Partigiani, quelli veri 250mila. Se vi sembran pochi… (foto Ansa)

ROMA – Pochi ma buoni secondo alcuni o incredibilmente tanti, considerando il contesto storico. Sono i Partigiani italiani, i circa 130mila che all’indomani dell’8 settembre non scelsero di chiudersi in casa e nemmeno di rispondere alla chiamata repubblichina.

Pochi, è vero, rispetto ai milioni che si erano iscritti al partito fascista e che avevano riempito le piazze di Mussolini, ma tantissimi considerando cosa significava e cosa si rischiava a far parte della Resistenza. Molti di più, paradossalmente, quelli che dopo la Liberazione cercarono di farsi passare per Partigiani, seguendo l’italico ed umano istinto che porta il carro dei vincitori ad essere sempre affollatissimo.

A pochi giorni dall’anniversario della Liberazione, e mentre il ministro dell’Interno considera il 25 aprile un derby tra due squadre simili e non ritiene valga la pensa schierarsi, a fare i conti in tasca alla Resistenza è lo storico Giovanni De Luna che ricorda come, alla fine, i Partigiani ‘ufficiali’ furono 137.344. Un numero uscito dalle commissioni che alla fine della guerra furono chiamate a dare la ‘patente’ di Partigiano.

Commissioni che dovevano vagliare, cioè, le affermazioni di chi si presentava dicendo di aver fatto parte della Resistenza; commissioni che furono composte per lo più da ex combattenti e che furono costrette ad essere molto severe. Costrette perché, a guerra finita, la patente di Partigiano valeva un indennizzo economico che faceva gola a molti e perché, soprattutto, poteva significare un bel colpo di spugna su un passato fascista divenuto scomodo.

Per queste ragioni alle suddette commissioni si presentarono molti più dei 130mila poi riconosciuti. Ma anche fare i conti con chi presentava domanda in buona fede non era cosa semplice, in virtù della natura stessa della Resistenza che sfuggiva e mai aveva avuto un’organizzazione ufficiale e formale in grado di distinguere, senza ombra di dubbio, chi ne aveva fatto parte da chi no.

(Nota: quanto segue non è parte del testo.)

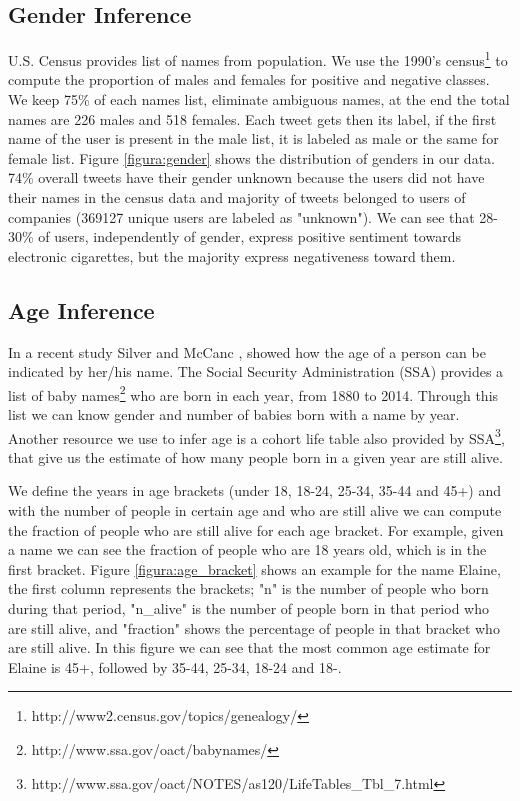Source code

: \documentclass{sig-alternate}
\begin{document}
\subsection{Gender Inference}

U.S. Census provides list of names from population. We use the 1990's census\footnote{http://www2.census.gov/topics/genealogy/} to compute the proportion of males and females for positive and negative classes. We keep 75\% of each names list, eliminate ambiguous names, at the end the total names are 226 males and 518 females. Each tweet gets then its label, if the first name of the user is present in the male list, it is labeled as male or the same for female list. Figure \ref{figura:gender} shows the distribution of genders in our data. 74\% overall tweets have their gender unknown because the users did not have their names in the census data and majority of tweets belonged to users of companies (369127 unique users are labeled as "unknown"). We can see that 28-30\% of users, independently of gender, express positive sentiment towards electronic cigarettes, but the majority express negativeness toward them.


\subsection{Age Inference}

In a recent study Silver and McCanc \cite{silver2014how}, showed how the age of a person can be indicated by her/his name. The Social Security Administration (SSA) provides a list of baby names\footnote{http://www.ssa.gov/oact/babynames/} who are born in each year, from 1880 to 2014. Through this list we can know gender and number of babies born with a name by year. Another resource we use to infer age is a cohort life table also provided by SSA\footnote{http://www.ssa.gov/oact/NOTES/as120/LifeTables\_Tbl\_7.html}, that give us the estimate of how many people born in a given year are still alive. 

We define the years in age brackets (under 18, 18-24, 25-34, 35-44 and 45+) and with the number of people in certain age and who are still alive we can compute the fraction of people who are still alive for each age bracket. For example, given a name we can see the fraction of people who are 18 years old, which is in the first bracket. Figure \ref{figura:age_bracket} shows an example for the name Elaine, the first column represents the brackets; "n" is the number of people who born during that period, "n\_alive" is the number of people born in that period who are still alive, and "fraction" shows the percentage of people in that bracket who are still alive. In this figure we can see that the most common age estimate for Elaine is 45+, followed by 35-44, 25-34, 18-24 and 18-.
\end{document}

Un conteggio molto vicino a quello fatto da Guido Quazza, riportato da De Luna e che stimava 9/10mila combattenti nel dicembre del ’43, 20/30mila nella primavera successiva, 70/80mila nell’estate del ’44, 120/130mila nella primavera del ’45 e 250mila dopo la Liberazione. Numeri che a molti, e anche allo stesso De Luna che titola il suo articolo sul tema apparso su La Stampa “Non tanti ma buoni”, appaiono piccoli. Ma non è proprio così. Furono certamente buoni visto l’apporto che la Resistenza portò alla Liberazione dell’Italia dal nazifascismo, ma non pochi.

Nel giro dell’anno e mezzo che passo dall’8 settembre del ’43 al 25 aprile del ’45 oltre 100mila italiani decisero di prendere le armi e combattere una guerra che persino il loro Re aveva abbandonato e dove il Duce, che li aveva governati negli ultimi 20 anni, era ora alleato con i nemici del Re.

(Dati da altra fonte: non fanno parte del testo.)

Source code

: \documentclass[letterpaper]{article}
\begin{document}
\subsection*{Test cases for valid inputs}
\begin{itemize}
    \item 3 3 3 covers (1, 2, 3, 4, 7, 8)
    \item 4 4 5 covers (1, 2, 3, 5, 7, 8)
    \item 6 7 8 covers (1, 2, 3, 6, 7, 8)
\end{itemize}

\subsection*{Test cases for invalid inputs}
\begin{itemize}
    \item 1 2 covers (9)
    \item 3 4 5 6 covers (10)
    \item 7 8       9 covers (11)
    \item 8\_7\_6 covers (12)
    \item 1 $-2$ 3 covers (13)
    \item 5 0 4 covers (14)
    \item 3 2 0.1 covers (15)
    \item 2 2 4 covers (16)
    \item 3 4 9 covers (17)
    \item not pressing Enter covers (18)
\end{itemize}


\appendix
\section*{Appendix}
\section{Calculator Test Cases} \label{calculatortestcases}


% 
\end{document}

In questo quadro e con l’Italia divisa a metà tra la parte liberata in mano agli Alleati e quella in mano alle camice brune di Hitler chi non era nell’esercito regolare e chi non aveva seguito il capo del fascismo a Salò poteva imboscarsi, tornare a casa, cercare parenti e amici persi durante la guerra ma, 100 e più mila decisero di andare nei boschi, prendere le armi e correre infiniti pericoli e rischi per riportare la Libertà in Italia.

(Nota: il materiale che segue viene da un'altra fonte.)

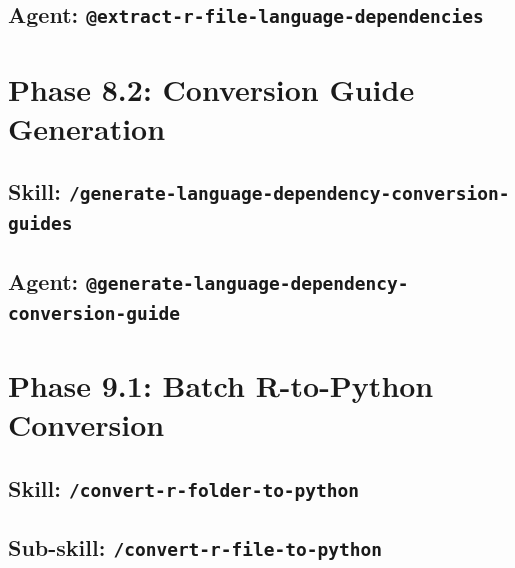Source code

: \documentclass[12pt]{article}
\begin{document}


\subsection{Agent: \texttt{@extract-r-file-language-dependencies}}
\label{app:agent:extract-r-file-language-dependencies}



\section{Phase 8.2: Conversion Guide Generation}
\label{app:phase8.2}

\subsection{Skill: \texttt{/generate-language-dependency-conversion-guides}}
\label{app:skill:generate-language-dependency-conversion-guides}



\subsection{Agent: \texttt{@generate-language-dependency-conversion-guide}}
\label{app:agent:generate-language-dependency-conversion-guide}



\section{Phase 9.1: Batch R-to-Python Conversion}
\label{app:phase9.1}

\subsection{Skill: \texttt{/convert-r-folder-to-python}}
\label{app:skill:convert-r-folder-to-python}



\subsection{Sub-skill: \texttt{/convert-r-file-to-python}}
\label{app:skill:convert-r-file-to-python}
\end{document}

E non era una questione politica perché, tra le fila partigiane, c’erano comunisti e socialisti ma anche cattolici e c’era tanta gente che semplicemente non ne poteva più dei torti, delle violenze e degli orrori partoriti dal fascio littorio e dalla croce uncinata. Non furono pochi. Non lo furono soprattutto alla luce di quanti, per non rischiare, una ventina d’anni prima avevano aderito al fascismo, applaudito Mussolini e fatto il saluto romano. Allora il Paese aveva chinato la testa docile per paura, con la Resistenza una fetta d’Italia decise che era giunto il momento di rialzarla.